EX-10.19 14 fs42021a1ex10-19_arclight.htm EXECUTIVE OFFER LETTER OF JOHN J. ALLEN

Exhibit 10.19

 

March 29, 2021

 

Mr. Jack Allen

 

Dear Jack:

 

This letter agreement amends and restates the employment agreement between you and Proterra Inc. (the “Company”), dated March 16, 2020, (the “Prior Agreement”) effective March 1, 2021.

 

You will continue to work in the role of Chief Executive Officer, reporting to the Company’s Board of Directors.

 

1. Cash Compensation. In this position, the Company will pay you an annual base salary payable in accordance with the Company’s standard payroll schedule. Your pay will be periodically reviewed as a part of the Company’s regular reviews of compensation.

 

2. Board Membership. During your appointment as Chief Executive Officer, you will serve as a member of the Board, subject to any required Board and/or stockholder approval.

 

3. Employee Benefits.

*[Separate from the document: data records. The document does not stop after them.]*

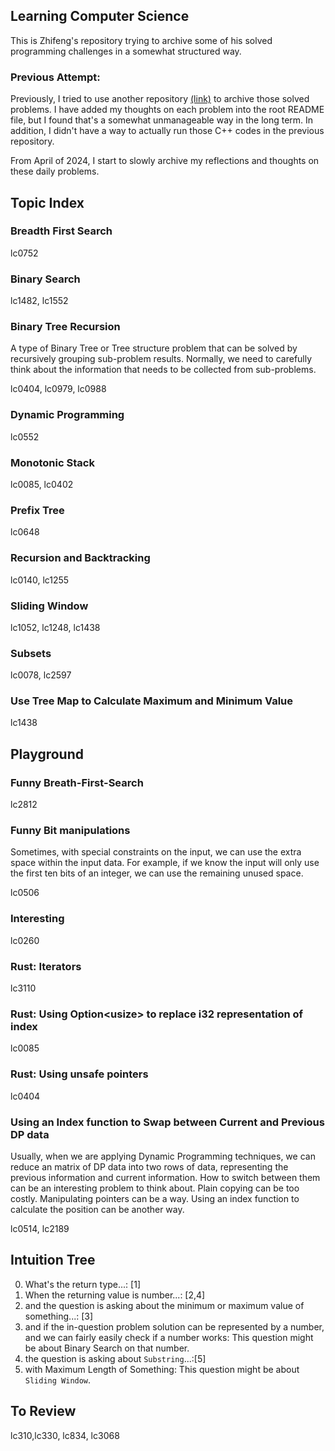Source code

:## Learning Computer Science

This is Zhifeng's repository trying to archive some of his solved programming challenges in a somewhat structured way.

### Previous Attempt:

Previously, I tried to use another repository [(link)](https://github.com/zf-w/Learn-CS-Old) to archive those solved problems. I have added my thoughts on each problem into the root README file, but I found that's a somewhat unmanageable way in the long term. In addition, I didn't have a way to actually run those C++ codes in the previous repository.

From April of 2024, I start to slowly archive my reflections and thoughts on these daily problems.

## Topic Index

### Breadth First Search

lc0752

### Binary Search

lc1482, lc1552

### Binary Tree Recursion

A type of Binary Tree or Tree structure problem that can be solved by recursively grouping sub-problem results. Normally, we need to carefully think about the information that needs to be collected from sub-problems.

lc0404, lc0979, lc0988

### Dynamic Programming

lc0552

### Monotonic Stack

lc0085, lc0402

### Prefix Tree

lc0648

### Recursion and Backtracking

lc0140, lc1255

### Sliding Window

lc1052, lc1248, lc1438

### Subsets

lc0078, lc2597

### Use Tree Map to Calculate Maximum and Minimum Value

lc1438

## Playground

### Funny Breath-First-Search

lc2812

### Funny Bit manipulations

Sometimes, with special constraints on the input, we can use the extra space within the input data. For example, if we know the input will only use the first ten bits of an integer, we can use the remaining unused space.

lc0506

### Interesting

lc0260

### Rust: Iterators

lc3110

### Rust: Using Option\<usize\> to replace i32 representation of index

lc0085

### Rust: Using unsafe pointers

lc0404

### Using an Index function to Swap between Current and Previous DP data

Usually, when we are applying Dynamic Programming techniques, we can reduce an matrix of DP data into two rows of data, representing the previous information and current information. How to switch between them can be an interesting problem to think about. Plain copying can be too costly. Manipulating pointers can be a way. Using an index function to calculate the position can be another way.

lc0514, lc2189

## Intuition Tree

0. What's the return type...: [1]
1. When the returning value is number...: [2,4]
2. and the question is asking about the minimum or maximum value of something...: [3]
3. and if the in-question problem solution can be represented by a number, and we can fairly easily check if a number works:
   This question might be about Binary Search on that number.
4. the question is asking about `Substring`...:[5]
5. with Maximum Length of Something:
   This question might be about `Sliding Window`.

## To Review

lc310,lc330, lc834, lc3068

You will continue to be eligible to participate in a number of Company-sponsored benefits to the extent that you comply with the eligibility requirements of each such benefit plan. The Company, in its sole discretion, may amend, suspend or terminate its employee benefits at any time, with or without notice. In addition, you will be entitled to paid vacation in accordance with the Company’s vacation policy, as in effect from time to time.

 

4. Termination Benefits. You will continue to be eligible to receive certain change in control and severance payments and benefits under the Severance Agreement by and between you and the Company, dated March 16, 2020 (the “Severance Agreement”), attached to this offer letter as

Exhibit A, for as long as you serve as the Chief Executive Officer.

 

5. Confidentiality Agreement. By signing this letter agreement, you reaffirm the terms and conditions of the Employee Invention Assignment and Confidentiality Agreements by and between you and the Company.

 

6. No Conflicting Obligations. You understand and agree that by signing this letter agreement, you represent to the Company that your performance will not breach any other agreement to which you are a party and that you have not, and will not during the term of your employment with the Company, enter into any oral or written agreement in conflict with any of the provisions of this letter or the Company’s policies. You are not to bring with you to the Company, or use or disclose to any person associated with the Company, any confidential or proprietary information belonging to any former employer or other person or entity with respect to which you owe an obligation of confidentiality under any agreement or otherwise. The Company does not need and will not use such information and we will assist you in any way possible to preserve and protect the confidentiality of proprietary information belonging to third parties. Also, we expect you to abide by any obligations to refrain from soliciting any person employed by or otherwise associated with any former employer and suggest that you refrain from having any contact with such persons until such time as any non-solicitation obligation expires.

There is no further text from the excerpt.